Кораблев жил в Воротниковском переулке, в деревянном одноэтажном флигеле со ставнями и верандой, похожем на дачу. Почему-то я был уверен, что он не спит. Ясно, не мог спать человек, который вчера получил от Марьи Васильевны «ответ с отказом». И он правда не спал. В комнате горел свет, он стоял у окна и смотрел во двор – так пристально и с таким вниманием, как будто во дворе происходили бог весть какие необыкновенные вещи. Так пристально и с таким вниманием, что долгое время не замечал меня, хотя я стоял под самым окном и делал знаки руками.
– Иван Павлыч!
Но Иван Павлыч зажмурился, тряхнул головой и ушел.
– Иван Павлыч, откройте, это я!
Он вернулся через несколько минут, накинув пальто, и вышел на веранду.
– Это я, Григорьев, – повторил я, испугавшись, что он забыл меня. (Он смотрел как-то странно.) – Я к вам пришел и сейчас расскажу одну штуку. Театр хотят закрыть, а вас… – Кажется, я не сказал «прогнать». А может быть, и сказал, потому что он вдруг очнулся.
– Зайди, – коротко сказал он.
Всегда у него было очень чисто, книги на полках, кровать под белым одеялом, на подушке – накидка. Всё в порядке. Не в порядке сегодня был, кажется, только сам хозяин. То он щурился, то широко раскрывал глаза – как будто все перед ним расплывалось. Без сомнения, он не ложился в эту ночь. Таким усталым я его еще не видел.
– А, Саня, – нетвердо сказал он. – В чем дело?
– Иван Павлыч, я хотел вам письмо написать! – ответил я с жаром. – Вообще вопрос упирается в школьный театр… Про вас говорят, что вы заморили жену.
– Постой! – Он засмеялся. – Кто говорит, что я заморил жену?
– Все. «Нам нет дела до причин гибели его покойной жены. Вульгаризация идей – вот что нас возмущает».
– Ничего не понимаю, – серьезно сказал Кораблев.
– Да, вульгаризация, – повторил я твердо.
Еще с вечера я твердил эти слова: «вульгаризация», «популярность» и «лаояльный долг». «Вульгаризацию» сказал, теперь остались «популярность» и «лаояльный долг».
– «На собраниях он проливает крокодиловы слезы», – продолжал я торопливо. – «Эту крайне вредную затею он провел, чтобы захватить популярность». Да, «популярность». «Он подлизался к советской власти». «Мы должны выполнить наш лаояльный долг».
Может быть, я что-нибудь и перепутал. Но мне легче было повторить наизусть все, что я накануне слышал, чем рассказать своими словами. Во всяком случае, Кораблев понял меня. Он отлично понял меня. Глаза его вдруг потеряли прежнее расплывчатое выражение, легкая краска проступила на щеках, и он быстро прошелся по комнате.

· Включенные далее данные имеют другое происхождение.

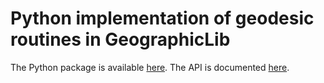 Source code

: # Python implementation of geodesic routines in GeographicLib

The Python package is available
[here](https://pypi.python.org/pypi/geographiclib).
The API is documented
[here](https://geographiclib.sourceforge.io/html/python/index.html).
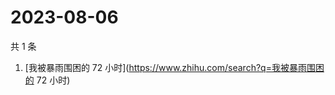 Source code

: # 2023-08-06

共 1 条

<!-- BEGIN ZHIHUSEARCH -->
<!-- 最后更新时间 Sun Aug 06 2023 00:07:22 GMT+0800 (China Standard Time) -->
1. [我被暴雨围困的 72 小时](https://www.zhihu.com/search?q=我被暴雨围困的 72 小时)
<!-- END ZHIHUSEARCH -->
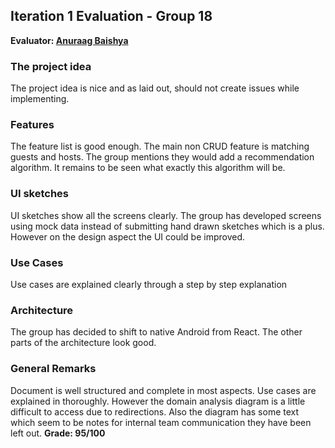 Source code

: ## Iteration 1 Evaluation - Group 18

**Evaluator: [Anuraag Baishya](mailto:abaishy1@jhu.edu)**

### The project idea 
The project idea is nice and as laid out, should not create issues while implementing. 

### Features
The feature list is good enough. The main non CRUD feature is matching guests and hosts. The group mentions they would add a recommendation algorithm. It remains to be seen what exactly this algorithm will be. 
### UI sketches
UI sketches show all the screens clearly. The group has developed screens using mock data instead of submitting hand drawn sketches which is a plus. However on the design aspect the UI could be improved.

### Use Cases
Use cases are explained clearly through a step by step explanation

### Architecture
The group has decided to shift to native Android from React. The other parts of the architecture look good.

### General Remarks
Document is well structured and complete in most aspects. Use cases are explained in thoroughly. However the domain analysis diagram is a little difficult to access due to redirections. Also the diagram has some text which seem to be notes for internal team communication they have been left out.
**Grade: 95/100**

– Это весело, – пробормотал он, хотя ему было совсем не весело. – А ребята, значит, не хотят, чтобы театр закрыли?
– Ясно, не хотят.
– И ты из-за театра пришел?
Я промолчал. Может быть, из-за театра. А может быть, потому, что без Кораблева в школе стало бы скучно. Может быть, потому, что мне не понравилось, что они так подло сговаривались вытурить его из школы…
– О, дураки, – неожиданно сказал Кораблев, – скучнейшие в мире!
Он крепко пожал мне руку и опять стал задумчиво ходить из угла в угол. Так-то расхаживая, он вышел, должно быть, на кухню, принес кипятку, заварил чай, достал из стенного шкафчика стаканы.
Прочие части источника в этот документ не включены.